Why Putin Still Fights
https://www.foreignaffairs.com/ukraine/why-putin-still-fights
The Kremlin Will End Its War in Ukraine Only When It Knows That Victory Is Impossible
Lawrence D. Freedman
June 18, 2025
LAWRENCE D. FREEDMAN is Emeritus Professor of War Studies at King’s College London. He is the author of Command: The Politics of Military Operations From Korea to Ukraine and a co-author of the Substack Comment Is Freed.
Nearly five months since U.S. President Donald Trump entered the White House promising to quickly end the war in Ukraine, it is being fought as intensely as before. Russia has not rejected the idea of negotiations, but despite Trump ruling out NATO membership or U.S. security guarantees for Ukraine, Russian President Vladimir Putin has yet to offer any serious concession to put a deal within reach. At first glance, it is unclear why this is so. After all, the war is now well into its fourth year, and although Russian forces have recently made advances and regularly attack Ukrainian cities with large numbers of drones and missiles, they are still far from achieving Putin’s core objectives. Russian losses have been accumulating at a staggering pace, with as many as 200,000 casualties since the start of 2025 alone. Meanwhile, Ukrainian units have pulled off some stunning operations, including the spectacular June 1 attack on Russia’s strategic bomber force far from the border, and they are increasingly able to use long-range drones to hit military assets and oil facilities inside Russia—challenging any assumptions that Kyiv is on its last legs or that Moscow is close to a decisive breakthrough.
Given that Trump had presented Putin what he assumed to be attractive terms for a cease-fire, he could be forgiven for wondering why the Russian president is being so stubborn. If Putin wanted a way to ease his country out of the war with minimal humiliation, Trump’s offer was as generous as any that a U.S. president is likely to make. A cease-fire would not only allow Russian forces to recuperate after a grueling few years but also potentially get rid of at least some sanctions and provide a chance to normalize relations with the United States.
Yet none of these developments, or the growing economic pressures Russia faces at home, have diminished Putin’s war resolve. Rather than entertain an opportunity for a face-saving cease-fire, Russia has doubled down on fighting. Since late spring, Russia has been attacking Kyiv and other Ukrainian cities with some of the largest aerial bombardments of the war. It has stepped up its latest offensive, pushing forward in Donetsk, moving into Sumy, and trying to enter Dnipropetrovsk. In fact, to close observers of the war, Putin’s intransigence and determination to take more territory at whatever the cost is not surprising. But it offers crucial insights into where the war might be headed now and what it might take to end it.
A TEXTBOOK FOREVER WAR
Although it was intended to be over within days, Russia’s full-scale invasion of Ukraine soon transformed into an inconclusive, open-ended conflict. In a recent article in Foreign Affairs, I addressed the recurring problem in modern warfare of long wars. A central question was how countries cope when wars meant to be short and decisive turn out to be protracted and inconclusive. To end such a war requires both sides to bring military and political objectives into a more realistic alignment. But that becomes harder as a war drags on, with the aggressor now seeking also to avoid the humiliation of defeat and the acknowledgment that the assumptions behind the war were flawed to begin with.

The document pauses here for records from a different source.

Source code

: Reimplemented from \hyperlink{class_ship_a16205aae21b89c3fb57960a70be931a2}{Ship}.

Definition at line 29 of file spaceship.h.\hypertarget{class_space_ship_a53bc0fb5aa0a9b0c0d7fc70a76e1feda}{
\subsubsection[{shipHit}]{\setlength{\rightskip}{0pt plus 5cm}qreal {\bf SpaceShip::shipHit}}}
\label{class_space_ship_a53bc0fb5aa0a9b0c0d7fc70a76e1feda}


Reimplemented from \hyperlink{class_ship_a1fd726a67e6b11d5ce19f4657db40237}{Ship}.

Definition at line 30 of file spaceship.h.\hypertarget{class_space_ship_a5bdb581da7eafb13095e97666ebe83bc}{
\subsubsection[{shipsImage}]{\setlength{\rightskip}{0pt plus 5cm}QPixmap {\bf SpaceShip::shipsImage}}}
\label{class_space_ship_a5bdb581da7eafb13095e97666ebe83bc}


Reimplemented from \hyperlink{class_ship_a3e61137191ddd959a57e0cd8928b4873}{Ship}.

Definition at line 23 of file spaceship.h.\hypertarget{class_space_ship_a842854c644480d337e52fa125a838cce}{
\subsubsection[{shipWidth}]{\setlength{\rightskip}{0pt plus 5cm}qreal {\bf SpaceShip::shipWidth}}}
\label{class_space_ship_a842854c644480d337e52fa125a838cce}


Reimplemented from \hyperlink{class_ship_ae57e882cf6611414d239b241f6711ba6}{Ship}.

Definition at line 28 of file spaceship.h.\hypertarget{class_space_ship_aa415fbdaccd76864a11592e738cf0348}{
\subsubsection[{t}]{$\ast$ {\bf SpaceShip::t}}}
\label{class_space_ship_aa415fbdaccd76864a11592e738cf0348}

Russia’s war in Ukraine offers a textbook case of this problem. Since its launch in February 2022, it has morphed from a limited “special military operation” into an existential struggle for Russia. After the campaign suffered severe setbacks in the fall of 2022, instead of looking for a way to end the war and cut Russia’s losses, Putin doubled down. In September 2022, he put the country on a war footing and announced the annexation of four Ukrainian provinces in addition to Crimea—even though Russian forces had yet to take these provinces in their entirety (and still have not close to three years later). All this made the war even harder to end. Now one of Moscow’s core demands is that Ukraine must hand over territory that Russia failed to take by force.
As with a flawed military campaign, a flawed diplomatic initiative is apt to start with a fundamental misunderstanding of the situation. Like Putin in 2022, Trump believed in January 2025 that he could bring the war to a quick conclusion. Putin assumed Kyiv would fall within days of the invasion; Trump claimed he could end the war “in 24 hours.” But Trump soon found that the intractable nature of the conflict meant that he, too, had to cope with a long haul, which is already testing his patience. Although the Kremlin hardly kept its demands a secret, Trump believed Russia would be happy with his proposal of an immediate cease-fire, de facto control of the occupied territories, and Ukraine denied entry to NATO.
So certain was he that Putin would accept these terms that he acted as if Ukrainian President Volodymyr Zelensky was the main obstacle to agreement. Trump’s first move was to explain publicly to the Ukrainian president the harsh realities of Ukraine’s weak position, especially once U.S. support was withdrawn. “You don’t have the cards,” he told him in an infamous Oval Office meeting at the end of February. When Zelensky objected, the United States even briefly suspended all military and intelligence cooperation with Ukraine to underscore Trump’s point.
Zelensky soon agreed to a cease-fire, in part to mollify Trump but also to give Ukraine some badly needed respite. Yet Putin, despite being assiduously courted by the Trump administration, refused, even as he went to great rhetorical lengths to suggest that he was still keen to work for peace. None of Trump’s generous terms—including renewed business relations between Russia and the United States—seemed to make a difference.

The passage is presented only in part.